SUPPLIED ENTRIES:
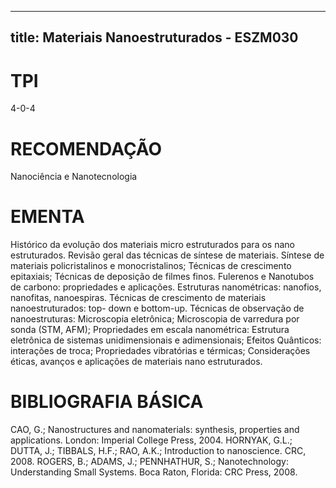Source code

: 
---
title: Materiais Nanoestruturados - ESZM030 
---

# TPI

4-0-4

# RECOMENDAÇÃO

Nanociência e Nanotecnologia

# EMENTA

Histórico da evolução dos materiais micro estruturados para os nano estruturados. Revisão geral das técnicas de síntese de materiais. Síntese de materiais policristalinos e monocristalinos; Técnicas de crescimento epitaxiais; Técnicas de deposição de filmes finos. Fulerenos e Nanotubos de carbono: propriedades e aplicações. Estruturas nanométricas: nanofios, nanofitas, nanoespiras. Técnicas de crescimento de materiais nanoestruturados: top- down e bottom-up. Técnicas de observação de nanoestruturas: Microscopia eletrônica; Microscopia de varredura por sonda (STM, AFM); Propriedades em escala nanométrica: Estrutura eletrônica de sistemas unidimensionais e adimensionais; Efeitos Quânticos: interações de troca; Propriedades vibratórias e térmicas; Considerações éticas, avanços e aplicações de materiais nano estruturados.

# BIBLIOGRAFIA BÁSICA

CAO, G.; Nanostructures and nanomaterials: synthesis, properties and applications. London: Imperial College Press, 2004.
HORNYAK, G.L.; DUTTA, J.; TIBBALS, H.F.; RAO, A.K.; Introduction to nanoscience. CRC, 2008.
ROGERS, B.; ADAMS, J.; PENNHATHUR, S.; Nanotechnology: Understanding Small Systems. Boca Raton, Florida: CRC Press, 2008.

WHAT YOU ARE ASKED TO DO:
Include both ends. Return the line holding "# BIBLIOGRAFIA BÁSICA" and all lines after it in the records above, exactly as written.

OUTPUT BELOW:
# BIBLIOGRAFIA BÁSICA

CAO, G.; Nanostructures and nanomaterials: synthesis, properties and applications. London: Imperial College Press, 2004.
HORNYAK, G.L.; DUTTA, J.; TIBBALS, H.F.; RAO, A.K.; Introduction to nanoscience. CRC, 2008.
ROGERS, B.; ADAMS, J.; PENNHATHUR, S.; Nanotechnology: Understanding Small Systems. Boca Raton, Florida: CRC Press, 2008.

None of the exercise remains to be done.